O meu parceiro de mesa criticou veementemente a minha posição por excessivamente optimista, mesmo tendo em conta a severidade do meu diagnóstico. Para sustentar a sua posição radicalmente pessimista e mesmo niilista, Aranzadi desenvolveu os seguintes argumentos: a modernidade ocidental tem sido uma máquina global de extermínio de populações (mais de 50 milhões de indígenas, e outros tantos escravos; entre 8 e 12 milhões de congoleses só no período em que o Congo foi propriedade particular do rei Leopoldo da Bélgica; 10 milhões no Gulag; 6 milhões no holocausto); o Ocidente só exportou a Bíblia e a sociedade de mercado, nunca a democracia; não é possível o multiculturalismo porque a cultura ocidental é um vírus que destrói as culturas com que contacta; a democracia ocidental não é alternativa à barbárie porque ela própria é barbárie; não há alternativa, não há esperança.

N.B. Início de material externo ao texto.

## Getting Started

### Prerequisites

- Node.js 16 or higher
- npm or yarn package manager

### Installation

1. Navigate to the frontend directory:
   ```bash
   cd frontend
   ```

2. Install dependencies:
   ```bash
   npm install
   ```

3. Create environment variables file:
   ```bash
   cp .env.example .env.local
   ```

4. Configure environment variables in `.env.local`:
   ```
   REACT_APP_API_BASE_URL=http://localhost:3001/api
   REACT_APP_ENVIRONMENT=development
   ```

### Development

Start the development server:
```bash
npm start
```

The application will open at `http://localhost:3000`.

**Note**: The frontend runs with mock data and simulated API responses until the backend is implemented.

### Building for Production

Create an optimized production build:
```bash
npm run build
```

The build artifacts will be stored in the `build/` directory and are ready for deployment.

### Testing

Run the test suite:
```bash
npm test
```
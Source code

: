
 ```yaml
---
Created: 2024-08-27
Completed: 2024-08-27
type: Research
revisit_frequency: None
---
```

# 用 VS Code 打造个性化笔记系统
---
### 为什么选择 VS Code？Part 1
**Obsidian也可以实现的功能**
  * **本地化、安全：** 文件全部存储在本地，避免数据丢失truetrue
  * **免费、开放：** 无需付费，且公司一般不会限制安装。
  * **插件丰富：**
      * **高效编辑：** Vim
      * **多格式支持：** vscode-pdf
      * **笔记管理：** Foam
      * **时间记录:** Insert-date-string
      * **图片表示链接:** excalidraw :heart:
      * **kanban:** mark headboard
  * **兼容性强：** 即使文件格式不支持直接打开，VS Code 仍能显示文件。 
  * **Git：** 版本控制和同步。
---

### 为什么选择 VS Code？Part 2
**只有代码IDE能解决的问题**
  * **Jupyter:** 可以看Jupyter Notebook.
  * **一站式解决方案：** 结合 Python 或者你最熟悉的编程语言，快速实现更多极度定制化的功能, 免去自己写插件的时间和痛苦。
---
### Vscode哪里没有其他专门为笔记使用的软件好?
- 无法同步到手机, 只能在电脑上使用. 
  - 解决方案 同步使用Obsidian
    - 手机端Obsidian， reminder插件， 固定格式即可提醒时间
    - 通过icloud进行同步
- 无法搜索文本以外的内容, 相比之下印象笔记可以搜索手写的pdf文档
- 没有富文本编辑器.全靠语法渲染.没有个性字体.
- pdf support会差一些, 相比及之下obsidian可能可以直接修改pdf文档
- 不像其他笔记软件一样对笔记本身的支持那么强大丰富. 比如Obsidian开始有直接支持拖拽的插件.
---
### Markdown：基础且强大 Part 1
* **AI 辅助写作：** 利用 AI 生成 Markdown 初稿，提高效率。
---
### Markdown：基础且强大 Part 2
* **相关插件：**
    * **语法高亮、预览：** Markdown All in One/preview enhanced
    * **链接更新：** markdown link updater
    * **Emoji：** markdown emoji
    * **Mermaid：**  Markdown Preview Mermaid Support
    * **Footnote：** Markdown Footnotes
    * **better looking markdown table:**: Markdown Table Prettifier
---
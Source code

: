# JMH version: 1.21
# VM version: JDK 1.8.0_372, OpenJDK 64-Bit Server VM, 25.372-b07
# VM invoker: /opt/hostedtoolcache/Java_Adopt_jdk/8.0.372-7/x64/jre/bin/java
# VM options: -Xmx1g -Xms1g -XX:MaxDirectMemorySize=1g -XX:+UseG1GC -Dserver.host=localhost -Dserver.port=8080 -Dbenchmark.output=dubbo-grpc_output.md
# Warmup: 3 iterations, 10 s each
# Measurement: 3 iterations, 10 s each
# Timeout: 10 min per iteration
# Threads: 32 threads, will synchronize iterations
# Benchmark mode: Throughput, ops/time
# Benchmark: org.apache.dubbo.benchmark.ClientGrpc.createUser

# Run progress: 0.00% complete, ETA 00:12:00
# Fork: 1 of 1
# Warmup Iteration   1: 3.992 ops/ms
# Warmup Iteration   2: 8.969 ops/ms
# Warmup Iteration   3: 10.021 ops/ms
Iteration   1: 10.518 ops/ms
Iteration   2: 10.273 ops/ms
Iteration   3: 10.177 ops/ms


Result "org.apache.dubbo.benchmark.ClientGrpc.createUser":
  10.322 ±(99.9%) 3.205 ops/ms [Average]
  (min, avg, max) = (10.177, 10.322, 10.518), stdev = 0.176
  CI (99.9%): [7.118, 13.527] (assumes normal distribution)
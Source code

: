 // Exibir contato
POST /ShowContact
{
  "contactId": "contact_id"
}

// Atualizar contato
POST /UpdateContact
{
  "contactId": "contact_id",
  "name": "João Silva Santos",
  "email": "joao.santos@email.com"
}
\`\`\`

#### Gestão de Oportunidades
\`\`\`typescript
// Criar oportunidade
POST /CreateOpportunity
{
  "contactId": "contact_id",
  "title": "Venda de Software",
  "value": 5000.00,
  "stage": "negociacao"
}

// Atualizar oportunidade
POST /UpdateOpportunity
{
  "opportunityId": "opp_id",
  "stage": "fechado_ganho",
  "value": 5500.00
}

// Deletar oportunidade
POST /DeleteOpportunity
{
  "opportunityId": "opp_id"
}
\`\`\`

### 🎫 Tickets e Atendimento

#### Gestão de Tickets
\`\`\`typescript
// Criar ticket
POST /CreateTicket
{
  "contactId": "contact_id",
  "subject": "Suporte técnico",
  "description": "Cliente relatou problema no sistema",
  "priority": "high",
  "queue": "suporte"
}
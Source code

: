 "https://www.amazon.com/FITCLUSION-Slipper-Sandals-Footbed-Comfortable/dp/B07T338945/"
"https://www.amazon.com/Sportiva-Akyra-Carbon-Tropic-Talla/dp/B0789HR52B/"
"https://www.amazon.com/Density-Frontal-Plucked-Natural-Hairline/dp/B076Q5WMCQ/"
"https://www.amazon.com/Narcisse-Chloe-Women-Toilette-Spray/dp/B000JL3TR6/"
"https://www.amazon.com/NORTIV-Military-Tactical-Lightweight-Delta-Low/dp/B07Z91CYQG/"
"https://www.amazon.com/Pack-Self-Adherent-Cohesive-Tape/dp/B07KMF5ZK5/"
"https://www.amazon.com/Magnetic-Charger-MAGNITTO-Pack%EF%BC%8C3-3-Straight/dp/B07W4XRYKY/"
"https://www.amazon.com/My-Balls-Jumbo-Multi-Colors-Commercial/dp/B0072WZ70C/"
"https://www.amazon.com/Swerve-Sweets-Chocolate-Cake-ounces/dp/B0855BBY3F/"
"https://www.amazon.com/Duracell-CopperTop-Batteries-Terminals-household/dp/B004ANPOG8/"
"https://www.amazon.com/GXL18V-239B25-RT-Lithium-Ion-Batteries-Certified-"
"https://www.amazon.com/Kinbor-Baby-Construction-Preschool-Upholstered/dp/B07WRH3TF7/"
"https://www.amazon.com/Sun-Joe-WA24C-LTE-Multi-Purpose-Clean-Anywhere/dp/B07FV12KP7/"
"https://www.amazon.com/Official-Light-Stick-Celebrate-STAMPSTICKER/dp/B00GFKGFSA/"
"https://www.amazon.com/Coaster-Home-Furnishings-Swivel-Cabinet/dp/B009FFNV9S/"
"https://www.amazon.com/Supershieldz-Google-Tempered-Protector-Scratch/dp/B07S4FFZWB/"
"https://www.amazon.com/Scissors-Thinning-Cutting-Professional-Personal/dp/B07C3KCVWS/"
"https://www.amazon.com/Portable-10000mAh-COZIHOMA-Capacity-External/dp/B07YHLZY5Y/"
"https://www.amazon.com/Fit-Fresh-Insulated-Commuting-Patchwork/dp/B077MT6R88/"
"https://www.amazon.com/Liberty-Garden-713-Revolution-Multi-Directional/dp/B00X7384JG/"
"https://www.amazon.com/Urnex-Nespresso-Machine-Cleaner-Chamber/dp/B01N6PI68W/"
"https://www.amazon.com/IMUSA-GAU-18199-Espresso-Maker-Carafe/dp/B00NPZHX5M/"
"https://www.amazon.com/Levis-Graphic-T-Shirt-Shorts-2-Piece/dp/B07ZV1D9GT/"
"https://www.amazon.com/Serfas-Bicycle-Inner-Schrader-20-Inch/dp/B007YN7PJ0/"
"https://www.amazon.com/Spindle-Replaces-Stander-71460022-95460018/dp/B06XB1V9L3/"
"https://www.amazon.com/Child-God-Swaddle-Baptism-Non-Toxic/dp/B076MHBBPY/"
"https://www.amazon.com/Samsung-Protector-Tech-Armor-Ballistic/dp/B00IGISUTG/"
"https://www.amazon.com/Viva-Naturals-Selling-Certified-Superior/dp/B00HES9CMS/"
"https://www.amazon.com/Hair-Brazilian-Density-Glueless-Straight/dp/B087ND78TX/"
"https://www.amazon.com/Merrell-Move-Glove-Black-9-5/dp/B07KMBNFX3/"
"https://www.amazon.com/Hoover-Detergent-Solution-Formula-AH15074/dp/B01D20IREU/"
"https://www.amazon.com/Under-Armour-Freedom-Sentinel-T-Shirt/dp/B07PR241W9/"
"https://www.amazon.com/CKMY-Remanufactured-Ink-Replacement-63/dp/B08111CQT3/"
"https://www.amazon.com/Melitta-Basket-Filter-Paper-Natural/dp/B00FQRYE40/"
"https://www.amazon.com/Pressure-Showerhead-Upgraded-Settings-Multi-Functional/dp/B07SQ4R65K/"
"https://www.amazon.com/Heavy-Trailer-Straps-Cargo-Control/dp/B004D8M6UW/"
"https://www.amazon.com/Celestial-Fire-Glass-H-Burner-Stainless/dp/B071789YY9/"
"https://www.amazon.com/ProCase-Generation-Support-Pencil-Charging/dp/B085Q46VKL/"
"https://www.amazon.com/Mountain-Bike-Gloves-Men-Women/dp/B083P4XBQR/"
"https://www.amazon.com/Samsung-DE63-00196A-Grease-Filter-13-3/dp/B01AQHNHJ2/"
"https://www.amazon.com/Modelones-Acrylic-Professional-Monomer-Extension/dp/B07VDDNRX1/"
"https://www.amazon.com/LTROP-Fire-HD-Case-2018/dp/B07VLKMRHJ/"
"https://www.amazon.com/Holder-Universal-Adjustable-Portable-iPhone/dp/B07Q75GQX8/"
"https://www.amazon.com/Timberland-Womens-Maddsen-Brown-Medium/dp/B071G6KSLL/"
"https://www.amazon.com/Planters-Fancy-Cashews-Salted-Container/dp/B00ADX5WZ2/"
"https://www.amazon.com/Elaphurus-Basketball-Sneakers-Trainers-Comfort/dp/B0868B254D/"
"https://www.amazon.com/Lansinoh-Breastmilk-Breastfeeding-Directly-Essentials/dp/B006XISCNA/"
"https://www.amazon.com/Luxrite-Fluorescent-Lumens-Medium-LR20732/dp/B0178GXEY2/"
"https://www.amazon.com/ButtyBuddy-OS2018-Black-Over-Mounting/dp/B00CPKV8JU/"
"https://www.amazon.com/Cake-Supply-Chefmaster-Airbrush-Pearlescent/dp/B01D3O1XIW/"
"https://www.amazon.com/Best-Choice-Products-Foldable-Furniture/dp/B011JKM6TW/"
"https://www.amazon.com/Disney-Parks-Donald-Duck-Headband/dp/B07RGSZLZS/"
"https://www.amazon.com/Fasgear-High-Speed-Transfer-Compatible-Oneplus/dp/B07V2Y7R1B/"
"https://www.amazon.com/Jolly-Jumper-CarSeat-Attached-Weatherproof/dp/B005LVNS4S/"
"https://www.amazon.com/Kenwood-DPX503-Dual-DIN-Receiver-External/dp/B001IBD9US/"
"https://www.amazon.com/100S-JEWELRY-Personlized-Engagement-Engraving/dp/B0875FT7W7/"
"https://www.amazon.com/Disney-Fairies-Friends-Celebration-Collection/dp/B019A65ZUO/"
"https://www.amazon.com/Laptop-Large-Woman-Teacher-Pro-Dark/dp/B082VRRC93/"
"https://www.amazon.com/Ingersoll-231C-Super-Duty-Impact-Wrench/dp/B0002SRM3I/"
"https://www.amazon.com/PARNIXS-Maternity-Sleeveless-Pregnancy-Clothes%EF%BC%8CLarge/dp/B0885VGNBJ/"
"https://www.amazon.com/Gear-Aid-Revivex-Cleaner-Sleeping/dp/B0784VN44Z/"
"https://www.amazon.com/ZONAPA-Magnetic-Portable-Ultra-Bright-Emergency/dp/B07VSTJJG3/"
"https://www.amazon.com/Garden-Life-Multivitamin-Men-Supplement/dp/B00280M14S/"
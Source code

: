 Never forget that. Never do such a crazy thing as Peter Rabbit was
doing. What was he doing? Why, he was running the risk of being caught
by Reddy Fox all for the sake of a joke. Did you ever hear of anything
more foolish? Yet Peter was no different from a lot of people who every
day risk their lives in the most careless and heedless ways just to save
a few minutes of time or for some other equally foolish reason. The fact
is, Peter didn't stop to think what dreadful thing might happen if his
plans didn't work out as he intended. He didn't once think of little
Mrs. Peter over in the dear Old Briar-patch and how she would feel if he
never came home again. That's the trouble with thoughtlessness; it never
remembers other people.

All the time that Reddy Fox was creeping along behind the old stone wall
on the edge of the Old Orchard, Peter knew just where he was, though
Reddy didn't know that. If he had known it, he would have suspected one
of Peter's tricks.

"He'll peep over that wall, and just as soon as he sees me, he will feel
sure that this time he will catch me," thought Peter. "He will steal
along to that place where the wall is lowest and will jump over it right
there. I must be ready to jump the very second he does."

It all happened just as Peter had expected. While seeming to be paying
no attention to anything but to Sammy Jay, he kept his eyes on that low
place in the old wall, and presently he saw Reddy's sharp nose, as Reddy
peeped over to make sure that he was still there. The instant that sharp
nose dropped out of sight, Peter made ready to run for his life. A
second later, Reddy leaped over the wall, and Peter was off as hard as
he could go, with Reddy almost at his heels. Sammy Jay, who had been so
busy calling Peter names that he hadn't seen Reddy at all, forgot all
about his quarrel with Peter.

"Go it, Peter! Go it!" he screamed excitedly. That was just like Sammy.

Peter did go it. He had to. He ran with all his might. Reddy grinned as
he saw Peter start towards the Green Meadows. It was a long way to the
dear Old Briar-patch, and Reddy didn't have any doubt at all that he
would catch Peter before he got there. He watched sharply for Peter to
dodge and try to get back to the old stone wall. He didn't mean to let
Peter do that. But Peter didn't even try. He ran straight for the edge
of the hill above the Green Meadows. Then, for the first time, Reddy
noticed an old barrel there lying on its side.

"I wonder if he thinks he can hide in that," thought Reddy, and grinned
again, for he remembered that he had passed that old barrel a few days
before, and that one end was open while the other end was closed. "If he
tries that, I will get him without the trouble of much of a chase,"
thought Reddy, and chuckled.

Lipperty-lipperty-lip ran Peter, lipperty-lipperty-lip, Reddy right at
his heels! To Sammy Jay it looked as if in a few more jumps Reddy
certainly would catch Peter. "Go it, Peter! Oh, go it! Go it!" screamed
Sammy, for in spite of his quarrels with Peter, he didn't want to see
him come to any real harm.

O debate foi intenso. Procurei mostrar: que o niilismo é apenas mais uma manifestação da arrogância capitalista ocidental; que a afirmação de que não há alternativa é um luxo a que se não podem dar muitos milhões de pessoas que lutam pela sobrevivência, contra a fome, a violência e a doença; que o "Ocidente" é algo demasiado complexo para se deixar captar numa visão monolítica; e que as certezas dos opressores foram ao longo da história muitas vezes desmentidas pelas lutas dos oprimidos. O que mais me impressionou foi saber que o meu comentador pertence a uma geração de cientistas sociais, caldeada em militância de esquerda e mesmo de extrema-esquerda, que entretanto se desencantou da política e que não quis ou não pôde transformar o desencanto numa nova energia rebelde e transformadora. Será este um sinal dos tempos? Será que a mercantilização obsessiva da vida, combinada com a inabarcável violência da guerra tecnológica, privatiza por dentro os cidadãos ao ponto de os fechar em casas de falsa consciência donde só se sai em dias de chuva para provar a si mesmo que nunca houve sol? Será que esta falsa consciência assume nos dias de hoje uma nova faceta ao radicalizar de tal maneira o inconformismo até ele se transmutar na fonte do que o inconforma? Será que caminhamos para uma sociedade em que a democracia e a barbárie se transformam em acessórios da consciência, demasiado portáteis para entenderem a vida e a morte?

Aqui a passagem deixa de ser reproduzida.